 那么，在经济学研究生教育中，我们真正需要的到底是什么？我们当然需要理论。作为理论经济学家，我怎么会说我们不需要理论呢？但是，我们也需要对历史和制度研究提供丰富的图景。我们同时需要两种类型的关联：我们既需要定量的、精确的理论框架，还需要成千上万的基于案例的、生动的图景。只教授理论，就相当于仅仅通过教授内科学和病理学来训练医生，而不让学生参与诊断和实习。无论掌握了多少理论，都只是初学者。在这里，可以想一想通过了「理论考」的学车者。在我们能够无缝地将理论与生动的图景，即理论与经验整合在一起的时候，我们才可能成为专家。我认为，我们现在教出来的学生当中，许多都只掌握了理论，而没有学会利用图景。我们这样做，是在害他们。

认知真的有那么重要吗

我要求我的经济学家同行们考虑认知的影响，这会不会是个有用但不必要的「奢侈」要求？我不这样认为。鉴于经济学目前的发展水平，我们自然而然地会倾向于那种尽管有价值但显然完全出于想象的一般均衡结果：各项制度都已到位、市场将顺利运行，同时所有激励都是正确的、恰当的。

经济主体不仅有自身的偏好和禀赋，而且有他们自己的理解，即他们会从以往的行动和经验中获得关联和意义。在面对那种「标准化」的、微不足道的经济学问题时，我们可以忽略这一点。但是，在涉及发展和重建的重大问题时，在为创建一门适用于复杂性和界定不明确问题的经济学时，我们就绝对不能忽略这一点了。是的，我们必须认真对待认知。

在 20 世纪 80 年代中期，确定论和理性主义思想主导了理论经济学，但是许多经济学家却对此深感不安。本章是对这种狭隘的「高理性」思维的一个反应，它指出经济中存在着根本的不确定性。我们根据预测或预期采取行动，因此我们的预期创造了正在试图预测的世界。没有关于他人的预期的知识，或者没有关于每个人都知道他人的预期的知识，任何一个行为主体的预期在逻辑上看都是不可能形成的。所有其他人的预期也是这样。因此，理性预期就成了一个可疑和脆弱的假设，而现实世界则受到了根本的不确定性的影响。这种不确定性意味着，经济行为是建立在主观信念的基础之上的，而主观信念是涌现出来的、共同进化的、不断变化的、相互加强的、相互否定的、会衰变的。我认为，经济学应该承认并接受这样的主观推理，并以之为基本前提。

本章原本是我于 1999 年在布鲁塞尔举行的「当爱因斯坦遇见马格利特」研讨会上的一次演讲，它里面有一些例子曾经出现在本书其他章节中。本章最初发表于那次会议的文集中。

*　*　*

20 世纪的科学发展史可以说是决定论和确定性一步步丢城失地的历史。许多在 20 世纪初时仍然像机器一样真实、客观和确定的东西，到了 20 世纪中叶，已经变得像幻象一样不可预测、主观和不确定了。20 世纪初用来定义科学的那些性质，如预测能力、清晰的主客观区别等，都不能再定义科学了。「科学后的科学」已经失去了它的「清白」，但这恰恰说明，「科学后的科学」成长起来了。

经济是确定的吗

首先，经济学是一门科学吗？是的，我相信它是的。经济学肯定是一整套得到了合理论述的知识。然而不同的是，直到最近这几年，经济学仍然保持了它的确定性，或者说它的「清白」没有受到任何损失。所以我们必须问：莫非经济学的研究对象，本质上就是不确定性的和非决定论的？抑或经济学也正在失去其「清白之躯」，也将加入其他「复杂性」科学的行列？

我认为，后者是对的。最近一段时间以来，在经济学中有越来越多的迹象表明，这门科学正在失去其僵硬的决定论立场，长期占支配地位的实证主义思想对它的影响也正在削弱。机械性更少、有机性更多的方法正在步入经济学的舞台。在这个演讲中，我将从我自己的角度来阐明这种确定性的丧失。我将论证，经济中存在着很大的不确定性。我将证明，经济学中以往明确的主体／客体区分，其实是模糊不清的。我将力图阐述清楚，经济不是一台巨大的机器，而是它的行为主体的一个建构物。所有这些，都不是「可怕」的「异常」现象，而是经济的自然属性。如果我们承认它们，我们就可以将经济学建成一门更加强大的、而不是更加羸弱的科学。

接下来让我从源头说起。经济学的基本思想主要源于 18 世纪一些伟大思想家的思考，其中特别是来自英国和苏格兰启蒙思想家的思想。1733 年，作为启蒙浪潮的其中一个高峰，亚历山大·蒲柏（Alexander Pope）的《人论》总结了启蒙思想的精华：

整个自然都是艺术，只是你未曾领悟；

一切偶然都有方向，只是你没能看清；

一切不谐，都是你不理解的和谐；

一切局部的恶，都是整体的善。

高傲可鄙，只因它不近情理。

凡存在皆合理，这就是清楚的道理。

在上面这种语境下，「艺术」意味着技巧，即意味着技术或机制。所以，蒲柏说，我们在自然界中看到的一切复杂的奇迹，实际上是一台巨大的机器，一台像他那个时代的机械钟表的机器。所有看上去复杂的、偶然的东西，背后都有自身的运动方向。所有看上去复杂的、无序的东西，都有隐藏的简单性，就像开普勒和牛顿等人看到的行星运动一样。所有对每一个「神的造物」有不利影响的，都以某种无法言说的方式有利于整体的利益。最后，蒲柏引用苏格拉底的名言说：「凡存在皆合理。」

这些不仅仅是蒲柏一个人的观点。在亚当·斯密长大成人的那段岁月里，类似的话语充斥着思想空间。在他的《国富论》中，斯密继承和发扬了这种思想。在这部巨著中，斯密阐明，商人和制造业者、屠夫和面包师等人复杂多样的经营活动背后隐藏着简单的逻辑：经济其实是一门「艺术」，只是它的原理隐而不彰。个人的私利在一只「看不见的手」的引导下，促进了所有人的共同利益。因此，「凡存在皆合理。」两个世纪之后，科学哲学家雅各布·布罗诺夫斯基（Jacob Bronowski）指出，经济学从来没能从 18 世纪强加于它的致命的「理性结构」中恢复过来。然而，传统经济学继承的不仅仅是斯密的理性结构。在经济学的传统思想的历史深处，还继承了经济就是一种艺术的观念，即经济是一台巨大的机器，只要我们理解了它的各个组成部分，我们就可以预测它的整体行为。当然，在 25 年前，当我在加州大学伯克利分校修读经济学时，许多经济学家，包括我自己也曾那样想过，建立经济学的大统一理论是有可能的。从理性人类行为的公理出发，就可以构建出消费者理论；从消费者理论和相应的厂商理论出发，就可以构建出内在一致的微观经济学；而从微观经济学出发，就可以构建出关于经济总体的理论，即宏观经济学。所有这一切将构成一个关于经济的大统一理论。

■ **Task**: From the first line to the last, give the data again exactly.

■ **Result of the task**:
 那么，在经济学研究生教育中，我们真正需要的到底是什么？我们当然需要理论。作为理论经济学家，我怎么会说我们不需要理论呢？但是，我们也需要对历史和制度研究提供丰富的图景。我们同时需要两种类型的关联：我们既需要定量的、精确的理论框架，还需要成千上万的基于案例的、生动的图景。只教授理论，就相当于仅仅通过教授内科学和病理学来训练医生，而不让学生参与诊断和实习。无论掌握了多少理论，都只是初学者。在这里，可以想一想通过了「理论考」的学车者。在我们能够无缝地将理论与生动的图景，即理论与经验整合在一起的时候，我们才可能成为专家。我认为，我们现在教出来的学生当中，许多都只掌握了理论，而没有学会利用图景。我们这样做，是在害他们。

认知真的有那么重要吗

我要求我的经济学家同行们考虑认知的影响，这会不会是个有用但不必要的「奢侈」要求？我不这样认为。鉴于经济学目前的发展水平，我们自然而然地会倾向于那种尽管有价值但显然完全出于想象的一般均衡结果：各项制度都已到位、市场将顺利运行，同时所有激励都是正确的、恰当的。

经济主体不仅有自身的偏好和禀赋，而且有他们自己的理解，即他们会从以往的行动和经验中获得关联和意义。在面对那种「标准化」的、微不足道的经济学问题时，我们可以忽略这一点。但是，在涉及发展和重建的重大问题时，在为创建一门适用于复杂性和界定不明确问题的经济学时，我们就绝对不能忽略这一点了。是的，我们必须认真对待认知。

在 20 世纪 80 年代中期，确定论和理性主义思想主导了理论经济学，但是许多经济学家却对此深感不安。本章是对这种狭隘的「高理性」思维的一个反应，它指出经济中存在着根本的不确定性。我们根据预测或预期采取行动，因此我们的预期创造了正在试图预测的世界。没有关于他人的预期的知识，或者没有关于每个人都知道他人的预期的知识，任何一个行为主体的预期在逻辑上看都是不可能形成的。所有其他人的预期也是这样。因此，理性预期就成了一个可疑和脆弱的假设，而现实世界则受到了根本的不确定性的影响。这种不确定性意味着，经济行为是建立在主观信念的基础之上的，而主观信念是涌现出来的、共同进化的、不断变化的、相互加强的、相互否定的、会衰变的。我认为，经济学应该承认并接受这样的主观推理，并以之为基本前提。

本章原本是我于 1999 年在布鲁塞尔举行的「当爱因斯坦遇见马格利特」研讨会上的一次演讲，它里面有一些例子曾经出现在本书其他章节中。本章最初发表于那次会议的文集中。

*　*　*

20 世纪的科学发展史可以说是决定论和确定性一步步丢城失地的历史。许多在 20 世纪初时仍然像机器一样真实、客观和确定的东西，到了 20 世纪中叶，已经变得像幻象一样不可预测、主观和不确定了。20 世纪初用来定义科学的那些性质，如预测能力、清晰的主客观区别等，都不能再定义科学了。「科学后的科学」已经失去了它的「清白」，但这恰恰说明，「科学后的科学」成长起来了。

经济是确定的吗

首先，经济学是一门科学吗？是的，我相信它是的。经济学肯定是一整套得到了合理论述的知识。然而不同的是，直到最近这几年，经济学仍然保持了它的确定性，或者说它的「清白」没有受到任何损失。所以我们必须问：莫非经济学的研究对象，本质上就是不确定性的和非决定论的？抑或经济学也正在失去其「清白之躯」，也将加入其他「复杂性」科学的行列？

我认为，后者是对的。最近一段时间以来，在经济学中有越来越多的迹象表明，这门科学正在失去其僵硬的决定论立场，长期占支配地位的实证主义思想对它的影响也正在削弱。机械性更少、有机性更多的方法正在步入经济学的舞台。在这个演讲中，我将从我自己的角度来阐明这种确定性的丧失。我将论证，经济中存在着很大的不确定性。我将证明，经济学中以往明确的主体／客体区分，其实是模糊不清的。我将力图阐述清楚，经济不是一台巨大的机器，而是它的行为主体的一个建构物。所有这些，都不是「可怕」的「异常」现象，而是经济的自然属性。如果我们承认它们，我们就可以将经济学建成一门更加强大的、而不是更加羸弱的科学。

接下来让我从源头说起。经济学的基本思想主要源于 18 世纪一些伟大思想家的思考，其中特别是来自英国和苏格兰启蒙思想家的思想。1733 年，作为启蒙浪潮的其中一个高峰，亚历山大·蒲柏（Alexander Pope）的《人论》总结了启蒙思想的精华：

整个自然都是艺术，只是你未曾领悟；

一切偶然都有方向，只是你没能看清；

一切不谐，都是你不理解的和谐；

一切局部的恶，都是整体的善。

高傲可鄙，只因它不近情理。

凡存在皆合理，这就是清楚的道理。

在上面这种语境下，「艺术」意味着技巧，即意味着技术或机制。所以，蒲柏说，我们在自然界中看到的一切复杂的奇迹，实际上是一台巨大的机器，一台像他那个时代的机械钟表的机器。所有看上去复杂的、偶然的东西，背后都有自身的运动方向。所有看上去复杂的、无序的东西，都有隐藏的简单性，就像开普勒和牛顿等人看到的行星运动一样。所有对每一个「神的造物」有不利影响的，都以某种无法言说的方式有利于整体的利益。最后，蒲柏引用苏格拉底的名言说：「凡存在皆合理。」

这些不仅仅是蒲柏一个人的观点。在亚当·斯密长大成人的那段岁月里，类似的话语充斥着思想空间。在他的《国富论》中，斯密继承和发扬了这种思想。在这部巨著中，斯密阐明，商人和制造业者、屠夫和面包师等人复杂多样的经营活动背后隐藏着简单的逻辑：经济其实是一门「艺术」，只是它的原理隐而不彰。个人的私利在一只「看不见的手」的引导下，促进了所有人的共同利益。因此，「凡存在皆合理。」两个世纪之后，科学哲学家雅各布·布罗诺夫斯基（Jacob Bronowski）指出，经济学从来没能从 18 世纪强加于它的致命的「理性结构」中恢复过来。然而，传统经济学继承的不仅仅是斯密的理性结构。在经济学的传统思想的历史深处，还继承了经济就是一种艺术的观念，即经济是一台巨大的机器，只要我们理解了它的各个组成部分，我们就可以预测它的整体行为。当然，在 25 年前，当我在加州大学伯克利分校修读经济学时，许多经济学家，包括我自己也曾那样想过，建立经济学的大统一理论是有可能的。从理性人类行为的公理出发，就可以构建出消费者理论；从消费者理论和相应的厂商理论出发，就可以构建出内在一致的微观经济学；而从微观经济学出发，就可以构建出关于经济总体的理论，即宏观经济学。所有这一切将构成一个关于经济的大统一理论。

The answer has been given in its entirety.